(Beginning of EXTRACTED DATA)

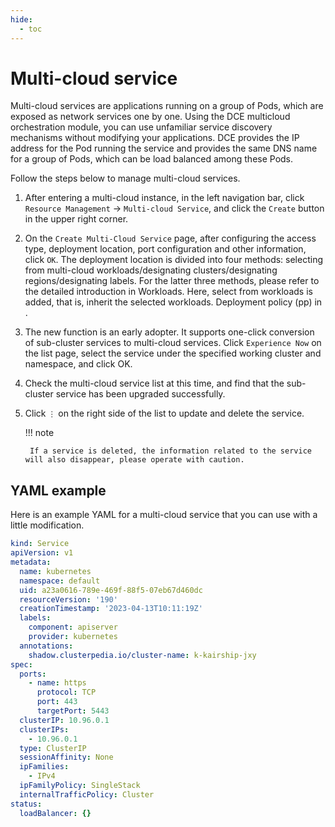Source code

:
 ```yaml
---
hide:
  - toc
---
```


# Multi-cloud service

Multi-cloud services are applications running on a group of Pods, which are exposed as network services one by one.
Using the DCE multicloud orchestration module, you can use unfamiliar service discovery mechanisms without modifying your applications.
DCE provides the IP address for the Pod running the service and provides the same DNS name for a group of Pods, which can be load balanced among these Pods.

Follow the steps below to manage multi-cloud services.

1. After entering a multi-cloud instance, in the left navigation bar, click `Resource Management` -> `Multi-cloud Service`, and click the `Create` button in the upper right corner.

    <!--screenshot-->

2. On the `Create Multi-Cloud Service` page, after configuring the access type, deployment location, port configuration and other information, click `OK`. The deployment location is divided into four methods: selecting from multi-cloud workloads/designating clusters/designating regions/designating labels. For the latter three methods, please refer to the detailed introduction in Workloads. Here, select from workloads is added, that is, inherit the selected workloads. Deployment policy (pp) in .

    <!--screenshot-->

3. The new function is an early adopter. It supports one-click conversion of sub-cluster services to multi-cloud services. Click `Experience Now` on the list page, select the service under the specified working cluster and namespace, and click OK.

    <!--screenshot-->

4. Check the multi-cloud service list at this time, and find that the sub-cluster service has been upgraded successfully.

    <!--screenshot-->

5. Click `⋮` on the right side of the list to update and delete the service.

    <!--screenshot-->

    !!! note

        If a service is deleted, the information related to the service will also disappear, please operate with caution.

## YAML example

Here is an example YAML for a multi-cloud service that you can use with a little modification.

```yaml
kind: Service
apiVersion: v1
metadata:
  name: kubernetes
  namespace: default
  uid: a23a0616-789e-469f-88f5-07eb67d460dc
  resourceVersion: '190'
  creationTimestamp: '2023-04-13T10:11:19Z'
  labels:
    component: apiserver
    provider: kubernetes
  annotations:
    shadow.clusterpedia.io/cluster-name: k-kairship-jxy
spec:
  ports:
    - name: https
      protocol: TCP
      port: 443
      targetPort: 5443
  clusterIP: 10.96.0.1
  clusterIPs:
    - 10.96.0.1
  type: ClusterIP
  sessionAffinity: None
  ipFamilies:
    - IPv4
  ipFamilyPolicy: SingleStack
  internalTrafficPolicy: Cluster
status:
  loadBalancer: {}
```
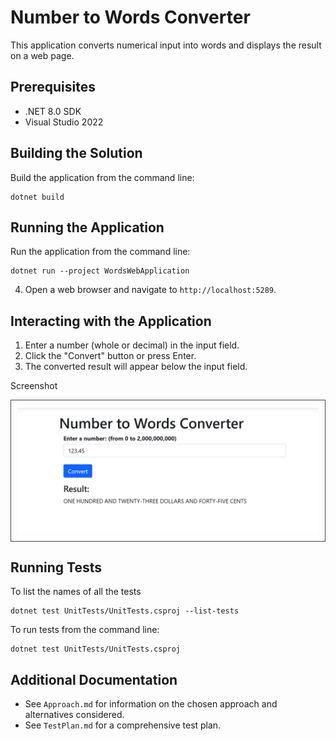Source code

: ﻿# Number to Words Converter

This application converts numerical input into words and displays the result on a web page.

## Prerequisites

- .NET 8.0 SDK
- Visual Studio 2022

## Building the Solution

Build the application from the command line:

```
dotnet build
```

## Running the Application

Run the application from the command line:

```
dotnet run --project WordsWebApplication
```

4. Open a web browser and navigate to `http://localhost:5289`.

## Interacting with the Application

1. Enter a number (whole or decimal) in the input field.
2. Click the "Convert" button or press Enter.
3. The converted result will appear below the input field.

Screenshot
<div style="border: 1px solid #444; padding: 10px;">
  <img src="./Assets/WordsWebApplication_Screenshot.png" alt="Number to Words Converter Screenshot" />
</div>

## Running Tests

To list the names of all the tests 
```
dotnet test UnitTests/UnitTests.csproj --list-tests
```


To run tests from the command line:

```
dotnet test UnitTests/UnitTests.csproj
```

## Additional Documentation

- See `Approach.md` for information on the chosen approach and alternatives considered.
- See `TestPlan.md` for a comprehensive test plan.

(End of EXTRACTED DATA)

(WHAT YOU WILL DO)
Please copy the lines above exactly as written, apart from any pictures.

(TASK SOLUTION)
Source code

:
 ```yaml
---
hide:
  - toc
---
```


# Multi-cloud service

Multi-cloud services are applications running on a group of Pods, which are exposed as network services one by one.
Using the DCE multicloud orchestration module, you can use unfamiliar service discovery mechanisms without modifying your applications.
DCE provides the IP address for the Pod running the service and provides the same DNS name for a group of Pods, which can be load balanced among these Pods.

Follow the steps below to manage multi-cloud services.

1. After entering a multi-cloud instance, in the left navigation bar, click `Resource Management` -> `Multi-cloud Service`, and click the `Create` button in the upper right corner.

    <!--screenshot-->

2. On the `Create Multi-Cloud Service` page, after configuring the access type, deployment location, port configuration and other information, click `OK`. The deployment location is divided into four methods: selecting from multi-cloud workloads/designating clusters/designating regions/designating labels. For the latter three methods, please refer to the detailed introduction in Workloads. Here, select from workloads is added, that is, inherit the selected workloads. Deployment policy (pp) in .

    <!--screenshot-->

3. The new function is an early adopter. It supports one-click conversion of sub-cluster services to multi-cloud services. Click `Experience Now` on the list page, select the service under the specified working cluster and namespace, and click OK.

    <!--screenshot-->

4. Check the multi-cloud service list at this time, and find that the sub-cluster service has been upgraded successfully.

    <!--screenshot-->

5. Click `⋮` on the right side of the list to update and delete the service.

    <!--screenshot-->

    !!! note

        If a service is deleted, the information related to the service will also disappear, please operate with caution.

## YAML example

Here is an example YAML for a multi-cloud service that you can use with a little modification.

```yaml
kind: Service
apiVersion: v1
metadata:
  name: kubernetes
  namespace: default
  uid: a23a0616-789e-469f-88f5-07eb67d460dc
  resourceVersion: '190'
  creationTimestamp: '2023-04-13T10:11:19Z'
  labels:
    component: apiserver
    provider: kubernetes
  annotations:
    shadow.clusterpedia.io/cluster-name: k-kairship-jxy
spec:
  ports:
    - name: https
      protocol: TCP
      port: 443
      targetPort: 5443
  clusterIP: 10.96.0.1
  clusterIPs:
    - 10.96.0.1
  type: ClusterIP
  sessionAffinity: None
  ipFamilies:
    - IPv4
  ipFamilyPolicy: SingleStack
  internalTrafficPolicy: Cluster
status:
  loadBalancer: {}
```
Source code

: ﻿# Number to Words Converter

This application converts numerical input into words and displays the result on a web page.

## Prerequisites

- .NET 8.0 SDK
- Visual Studio 2022

## Building the Solution

Build the application from the command line:

```
dotnet build
```

## Running the Application

Run the application from the command line:

```
dotnet run --project WordsWebApplication
```

4. Open a web browser and navigate to `http://localhost:5289`.

## Interacting with the Application

1. Enter a number (whole or decimal) in the input field.
2. Click the "Convert" button or press Enter.
3. The converted result will appear below the input field.

Screenshot
<div style="border: 1px solid #444; padding: 10px;">
  <img src="./Assets/WordsWebApplication_Screenshot.png" alt="Number to Words Converter Screenshot" />
</div>

## Running Tests

To list the names of all the tests 
```
dotnet test UnitTests/UnitTests.csproj --list-tests
```


To run tests from the command line:

```
dotnet test UnitTests/UnitTests.csproj
```

## Additional Documentation

- See `Approach.md` for information on the chosen approach and alternatives considered.
- See `TestPlan.md` for a comprehensive test plan.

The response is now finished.